Here is a sample datatype with a deterministic relation.
datatype ty1 = A | B | C ty1 | D ty1
inductive rel1 where
"rel1 A (C B)"
| "rel1 (C B) (D A)"
lemma rel1_det:
"rel1 x y ⟹ rel1 x z ⟹ y = z"
by (elim rel1.cases; auto)
I'm trying to lift the lemma for the following type:
datatype 'a ty2 = E 'a | F 'a
abbreviation "rel2 ≡ rel_ty2 rel1"
lemma rel2_det:
"rel2 x y ⟹ rel2 x z ⟹ y = z"
apply (cases x; cases y; auto)
apply (metis rel1_det right_uniqueD right_uniqueI ty2.rel_intros(1) ty2.right_unique_rel)
by (metis rel1_det right_uniqueD right_uniqueI ty2.rel_intros(2) ty2.right_unique_rel)
But the proof is very ugly. I guess it could be simplified using a transfer method, a lifting package or something else.

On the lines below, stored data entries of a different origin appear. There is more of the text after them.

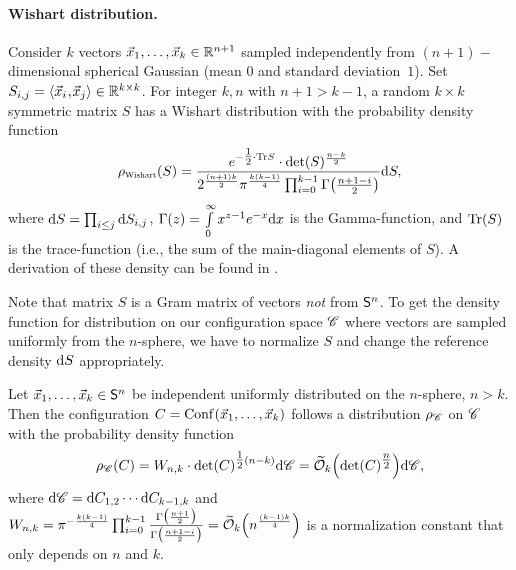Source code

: \paragraph{Wishart distribution.} Consider $k$ vectors $\vec x_1, \ldots, \vec x_k \in {{\mathbb R}}^{n+1}$ sampled independently from $(n+1)-$ dimensional spherical Gaussian (mean $0$ and standard deviation\ $1$). Set $S_{i,j} = \langle\vec x_i\!\mathbin{,}\!\vec x_j\rangle \in {{\mathbb R}}^{k \times k}$. For integer $k, n$ with $n+1 > k-1$, a random $k \times k$ symmetric matrix $S$ has a Wishart distribution with the probability density function
\begin{equation} \label{eq:WishartDensity}
	\pW(S) = \frac{e^{-\tfrac{1}{2} \cdot \Tr S} \cdot \det(S)^{\frac{n-k}{2}}}{2^{\frac{(n+1)k}{2}} \pi^{\frac{k (k-1)}{4}} \prod_{i=0}^{k-1} \Gamma \bigl( \frac{n+1-i}{2} \bigr)}  \d S,
\end{equation}
where $\mathrm{d} S = \prod_{i \leq j} \mathrm{d} S_{i,j}$, $\Gamma(z) = \int\limits_0^\infty x^{z-1} e^{-x}\mathrm{d} x$ is the Gamma-function, and $\text{Tr}(S)$ is the trace-function (i.e., the sum of the main-diagonal elements of $S$). A derivation of these density can be found in \cite{Eaton07}. 

Note that matrix $S$ is a Gram matrix of vectors \emph{not} from $\mathsf{S}^{n}$. To get the density function for distribution on our configuration space $\mathscr{C}$ where vectors are sampled uniformly from the $n$-sphere, we have to normalize $S$ and change the reference density $\mathrm{d} S$ appropriately. 

\begin{thm} \label{thm:WishartDist}
Let $\vec x_1, \ldots, \vec x_k \in \mathsf{S}^{n}$ be independent uniformly distributed on the $n$-sphere, $n > k$. Then the configuration $C = \text{Conf}\mkern2mu(\vec x_1, \ldots, \vec x_k)$ follows a distribution $\rho_{\mathscr{C}}$ on $\mathscr{C}$ with the probability density function
\[
	\rho_{\mathscr{C}} (C) = W_{n,k} \cdot \det(C)^{\tfrac{1}{2}(n-k)} \mathrm{d} \mathscr{C} = \widetilde{\mathcal{O}}_k \Bigl( \det(C)^{\tfrac{n}{2}}\Bigr) \mathrm{d} \mathscr{C},
\]
where $\mathrm{d} \mathscr{C} = \mathrm{d} C_{1,2} \cdots \mathrm{d} C_{k-1, k}$ and $W_{n,k} = \pi^{-\frac{k(k-1)}{4}} \prod_{i=0}^{k-1} \frac{\Gamma \bigl( \frac{n+1}{2} \bigr)}{\Gamma\bigl( \frac{n+1-i}{2} \bigr)} = \widetilde{\mathcal{O}}_k\Bigl( n^{\frac{(k-1)k}{4}} \Bigr)$ is a normalization constant that only depends on $n$ and $k$.
\end{thm}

Could you suggest how to use it?
I don't know about using the transfer package to prove this; however, it is easy to prove if you use the predicate right_unique from the library and the rules for it that the datatype package gives you for free:
lemma right_unique_rel1: "right_unique rel1"
by (auto simp: right_unique_def elim: rel1.cases)
lemma right_unique_rel2: "right_unique rel2"
by (intro ty2.right_unique_rel right_unique_rel1)